Speech act type, Polarity and Politeness

The independent variable of in/directness of the reply most strongly affected the ratings across all measured dimensions. In addition, further factors modulated this central effect in a more fine-grained manner. The ratings of Certainty of interpretation were best explained by an interaction between the factors In/Directness and Polarity. In contrast, ratings of Directness, Coherence, Predictability and Semantic Similarity results were best explained by a three-way interaction between In/Directness, Polarity and SA-matching.
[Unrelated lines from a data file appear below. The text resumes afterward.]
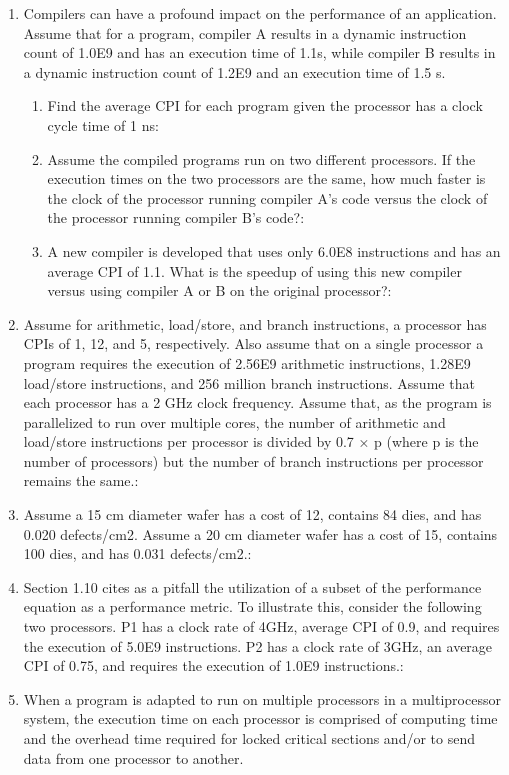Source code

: \documentclass{article}
\begin{document}
\begin{enumerate}
\begin{enumerate}
\end{enumerate}
\item Compilers can have a profound impact on the performance of an application. Assume that for a program, compiler A results in a dynamic instruction count of 1.0E9 and has an execution time of 1.1s, while compiler B results in a dynamic instruction count of 1.2E9 and an execution time of 1.5 s.
\begin{enumerate}
    \item Find the average CPI for each program given the processor has a clock cycle time of 1 ns:
    \item Assume the compiled programs run on two different processors. If the execution times on the two processors are the same, how much faster is the clock of the processor running compiler A’s code versus the clock of the processor running compiler B’s code?:
    \item A new compiler is developed that uses only 6.0E8 instructions and has an average CPI of 1.1. What is the speedup of using this new compiler versus using compiler A or B on the original processor?:
\end{enumerate}
\item Assume for arithmetic, load/store, and branch instructions, a processor has CPIs of 1, 12, and 5, respectively. Also assume that on a single processor a program requires the execution of 2.56E9 arithmetic instructions, 1.28E9 load/store instructions, and 256 million branch instructions. Assume that each processor has a 2 GHz clock frequency.
Assume that, as the program is parallelized to run over multiple cores, the number of arithmetic and load/store instructions per processor is divided by 0.7 × p (where p is the number of processors) but the number of branch instructions per processor remains the same.:
\item Assume a 15 cm diameter wafer has a cost of 12, contains 84 dies, and has 0.020 defects/cm2. Assume a 20 cm diameter wafer has a cost of 15, contains 100 dies, and has 0.031 defects/cm2.:
\item Section 1.10 cites as a pitfall the utilization of a subset of the performance equation as a performance metric. To illustrate this, consider the following two processors. P1 has a clock rate of 4GHz, average CPI of 0.9, and requires the execution of 5.0E9 instructions. P2 has a clock rate of 3GHz, an average CPI of 0.75, and requires the execution of 1.0E9 instructions.:
\item When a program is adapted to run on multiple processors in a multiprocessor system, the execution time on each processor is comprised of computing time and the overhead time required for locked critical sections and/or to send data from one processor to another.

\end{enumerate}
\end{document}
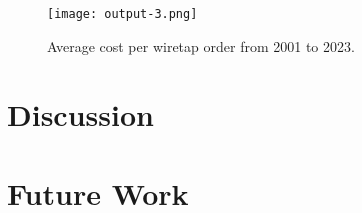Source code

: \documentclass[11pt,twocolumn]{article} %
\begin{document}
\begin{figure}[h!]
\centering
\texttt{[image: output-3.png]}
\caption{Average cost per wiretap order from 2001 to 2023.}
\label{fig:costgraph}
\end{figure}

\section{Discussion}

\section{Future Work}
\end{document}
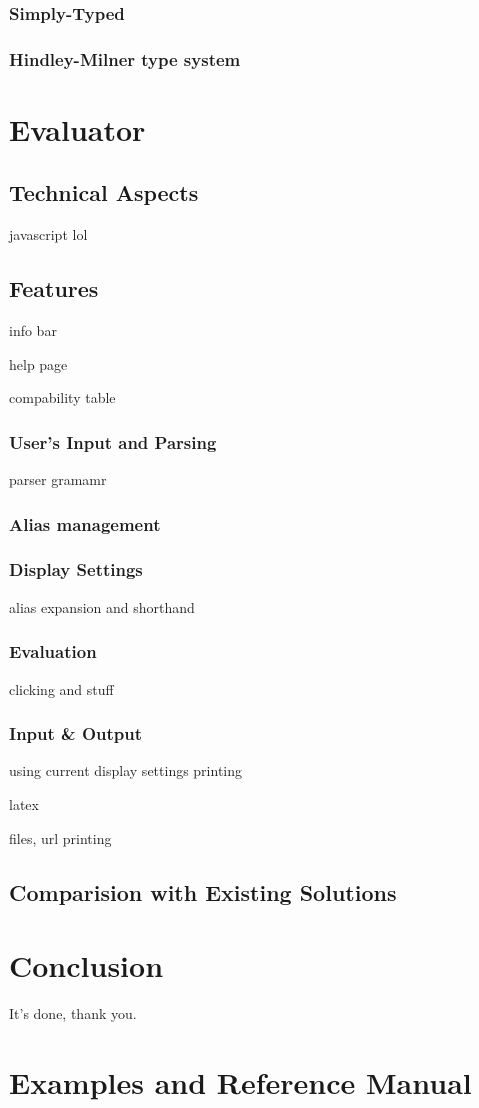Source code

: \documentclass[a4paper,10pt]{article}
\begin{document}
\subsubsection{Simply-Typed }
\subsubsection{Hindley-Milner type system}

\section{Evaluator}
\subsection{Technical Aspects}
javascript lol
\subsection{Features}
info bar

help page


compability table

\subsubsection{User's Input and Parsing}
parser gramamr

\subsubsection{Alias management}

\subsubsection{Display Settings}
alias expansion and shorthand

\subsubsection{Evaluation}
clicking and stuff

\subsubsection{Input \& Output}
using current display settings
printing

latex

files, url
printing

\subsection{Comparision with Existing Solutions}

\section{Conclusion}
It's done, thank you.

\appendix
\section{Examples and Reference Manual}
\end{document}
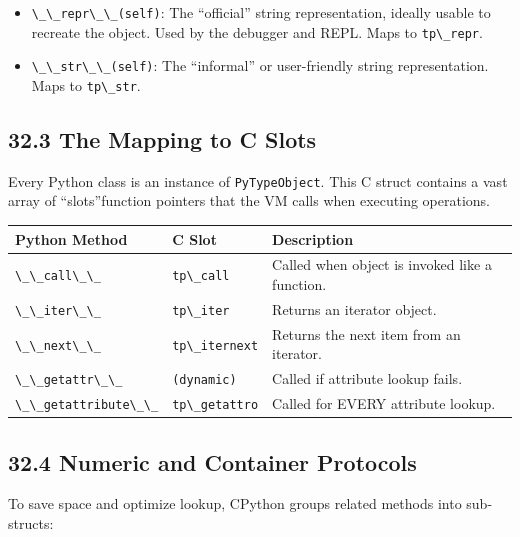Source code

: \begin{itemize}
\tightlist
\item
  \passthrough{\lstinline!\_\_repr\_\_(self)!}: The ``official'' string
  representation, ideally usable to recreate the object. Used by the
  debugger and REPL. Maps to \passthrough{\lstinline!tp\_repr!}.
\item
  \passthrough{\lstinline!\_\_str\_\_(self)!}: The ``informal'' or
  user-friendly string representation. Maps to
  \passthrough{\lstinline!tp\_str!}.
\end{itemize}

\hypertarget{the-mapping-to-c-slots}{%
\subsection{32.3 The Mapping to C Slots}\label{the-mapping-to-c-slots}}

Every Python class is an instance of
\passthrough{\lstinline!PyTypeObject!}. This C struct contains a vast
array of ``slots''function pointers that the VM calls when executing
operations.

\begin{longtable}[]{@{}lll@{}}
\toprule
Python Method & C Slot & Description \\
\midrule
\endhead
\passthrough{\lstinline!\_\_call\_\_!} &
\passthrough{\lstinline!tp\_call!} & Called when object is invoked like
a function. \\
\passthrough{\lstinline!\_\_iter\_\_!} &
\passthrough{\lstinline!tp\_iter!} & Returns an iterator object. \\
\passthrough{\lstinline!\_\_next\_\_!} &
\passthrough{\lstinline!tp\_iternext!} & Returns the next item from an
iterator. \\
\passthrough{\lstinline!\_\_getattr\_\_!} &
\passthrough{\lstinline!(dynamic)!} & Called if attribute lookup
fails. \\
\passthrough{\lstinline!\_\_getattribute\_\_!} &
\passthrough{\lstinline!tp\_getattro!} & Called for EVERY attribute
lookup. \\
\bottomrule
\end{longtable}

\hypertarget{numeric-and-container-protocols}{%
\subsection{32.4 Numeric and Container
Protocols}\label{numeric-and-container-protocols}}

To save space and optimize lookup, CPython groups related methods into
sub-structs:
The crucial difference behind this latter interaction can be described as follows: in the non-SA-matched set it was always the case that indirect replies conveying a “no” (namely declining an invitation/offer) achieved ratings that tended to be slightly more similar to their direct counterparts compared to those conveying a “yes” (namely accepting an invitation/offer). Interestingly, for the Certainty ratings, this pattern was also found in the SA-matched set. These effects are difficult to be attributed to the change of speech act type generally, as this should have affected all indirect replies co-occurring with a speech act change, irrelevant of whether they conveyed a “yes” or a “no”. It rather appears that for some speech acts, the change of speech act function had an effect of enhancing the directness/indirectness difference (yes-responses), whereas, for others, this effect was not significant. So how could this difference between “yes” and “no” indirect replies in the non-SA-matched set be explained? This motivates a closer look at the speech act changes realised in the non-SA-matched set.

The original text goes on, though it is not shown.